Readability Analysis

Overall, 9 readability formulas were calculated for each article in the corpus. Different readability formulas consider different variables in the calculations and measure readability from distinct perspectives (see Table 1).

All calculated readability scores are above United States grade 10. Text standard scores, which represent the most prevalent reading level among all the formulas, ranged between 12 and 18, except for one article with a readability level of 9. Figure 4 demonstrates the distribution of readability levels of articles based on text-standard measure.

Table 4 shows reading ease based on calculating the average of each readability score for the articles within the clusters. On average, the articles in Cluster 3 were the easiest to read, followed by the articles in Clusters 1 and 2.

Figure 4

Distribution of readability levels of articles based on text-standard measure.

Table 4

Average readability level of each cluster.

Cluster.	Flesch Reading Ease	Flesch-Kincaid Grade	Gunning Fog Index	SMOG Index	Automated Readability Index	Coleman Liau Index	Linsear Write Index	Dale-Chall Readability Score	Text Standard
Cluster 1	40.78	13.02	15.19	15.58	15.21	14.47	13.27	9.87	16th grade
Cluster 2	29.89	14.74	16.59	16.92	16.76	15.97	10.62	10.67	17th grade
Cluster 3	49.19	11.35	13.75	14.33	13.35	13.32	8.85	9.39	14th grade
Singleton 28	36.79	12.50	12.99	15.90	15.20	16.82	13.75	8.82	12th grade
Singleton 29	49.55	11.70	15.11	15.00	15.40	14.74	8.08	9.87	14th grade

Discussion Overall Results

Our NLP analysis of media coverage showed that the interpretation of the CNODES isotretinoin study [16] was diverse, with significant variations in content, language, areas of focus, and reading level. The primary focus of the media coverage was pregnancy and pregnancy prevention, but this focus was not consistent across all articles. Some articles focused more on the disease, drug, and treatment, while others emphasized the study and the related government regulations.

Regardless of the method used to calculate reading level, the overall reading levels were too high for the average North American reader, where the target reading level should be grades 6-8 [64-66]. Consequently, these media stories may have failed to reach many potential isotretinoin users of child-bearing potential. Even when the reading level calculations were re-run under different scenarios, such as reducing the complexity of complex words (eg, isotretinoin) through substitutions with shorter terms (eg, drug), the reading levels remained well above recommended reading levels.

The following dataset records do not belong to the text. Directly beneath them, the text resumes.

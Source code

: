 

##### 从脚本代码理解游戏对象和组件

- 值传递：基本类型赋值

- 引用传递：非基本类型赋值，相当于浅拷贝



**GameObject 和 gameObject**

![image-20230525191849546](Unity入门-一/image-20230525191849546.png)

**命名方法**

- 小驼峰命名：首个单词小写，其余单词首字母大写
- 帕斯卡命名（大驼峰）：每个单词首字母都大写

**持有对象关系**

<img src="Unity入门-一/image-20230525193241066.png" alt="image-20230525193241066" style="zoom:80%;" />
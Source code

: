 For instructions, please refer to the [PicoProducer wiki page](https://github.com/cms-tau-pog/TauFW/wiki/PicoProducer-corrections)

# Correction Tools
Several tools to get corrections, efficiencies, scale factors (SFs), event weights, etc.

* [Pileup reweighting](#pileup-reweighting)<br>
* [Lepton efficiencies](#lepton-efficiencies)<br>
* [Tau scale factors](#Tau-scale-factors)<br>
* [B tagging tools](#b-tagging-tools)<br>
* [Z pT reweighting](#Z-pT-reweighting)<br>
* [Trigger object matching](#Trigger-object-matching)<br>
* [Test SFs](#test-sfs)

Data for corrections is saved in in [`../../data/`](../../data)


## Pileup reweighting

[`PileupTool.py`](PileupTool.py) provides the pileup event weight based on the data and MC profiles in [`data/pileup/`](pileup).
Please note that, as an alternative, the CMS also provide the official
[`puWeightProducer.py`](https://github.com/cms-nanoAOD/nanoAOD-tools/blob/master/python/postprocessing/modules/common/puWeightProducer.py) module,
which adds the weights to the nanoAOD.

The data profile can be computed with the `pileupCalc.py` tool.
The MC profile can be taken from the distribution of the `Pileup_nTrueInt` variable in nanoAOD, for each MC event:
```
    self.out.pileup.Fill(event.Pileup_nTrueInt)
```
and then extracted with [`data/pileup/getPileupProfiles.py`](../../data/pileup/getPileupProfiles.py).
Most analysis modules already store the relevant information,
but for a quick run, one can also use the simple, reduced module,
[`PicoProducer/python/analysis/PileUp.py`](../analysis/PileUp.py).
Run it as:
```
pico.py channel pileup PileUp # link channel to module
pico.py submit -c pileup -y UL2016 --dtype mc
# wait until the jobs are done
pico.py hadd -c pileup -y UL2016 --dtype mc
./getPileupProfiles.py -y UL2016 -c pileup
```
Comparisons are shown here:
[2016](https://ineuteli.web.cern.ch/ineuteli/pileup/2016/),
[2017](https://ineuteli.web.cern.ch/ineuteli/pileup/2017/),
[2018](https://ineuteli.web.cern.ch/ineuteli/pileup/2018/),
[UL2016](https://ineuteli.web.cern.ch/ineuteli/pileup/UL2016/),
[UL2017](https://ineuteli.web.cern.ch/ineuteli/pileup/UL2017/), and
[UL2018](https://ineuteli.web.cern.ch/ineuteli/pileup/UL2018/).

Our results were similar to other studies which documented high reading levels for plain language communications of scientific advice. For example, in a study of 53 qualified health claims on food and dietary supplement labels, which are regulated by the United States Food and Drug Administration, the Flesch-Kincaid grade level ranged from 5.37 to 30.30, with 77% above a grade 9 reading level [70].

Overall disclosure of funders was low, with only 2 media articles naming CIHR as the funding organization. Financial disclosure is especially important in journalism covering pharmaceuticals where various conflicts of interest may exist [71,72].

The CNODES study was covered by the Canadian newspaper, The Globe and Mail, which averages 3.1 million print and digital readers on a typical weekday. It received coverage from both national television (CBC and CTV) and more specialized media with niche audiences such as iPolitics, which covers federal, provincial, and international politics and policies. The study also received international coverage from Thomson Reuters (www.thomsonreuters.com), which covers a broad range of topics in media markets around the world. The articles varied in length, ranging from approximately 200 to 1000 words, in large part due to standard word limits set by each media outlet [73].

Words Used

We had expected a significant overlap between some of the articles, with the potential for articles to be reprinted in different venues; overall, the words used in each media report were less similar than expected. Although there were commonalities between the articles, there was little evidence of republication or wholesale duplication of articles. We were not able to easily discern if certain articles were informed by others. Although the original CNODES source material did seem to influence the content of each article, each article author (or set of authors) clearly applied their own spin to the content. It is possible that if there had been more media coverage, patterns of duplication might have emerged. However, we have no evidence to suggest there were any patterns of reprinting in this corpus.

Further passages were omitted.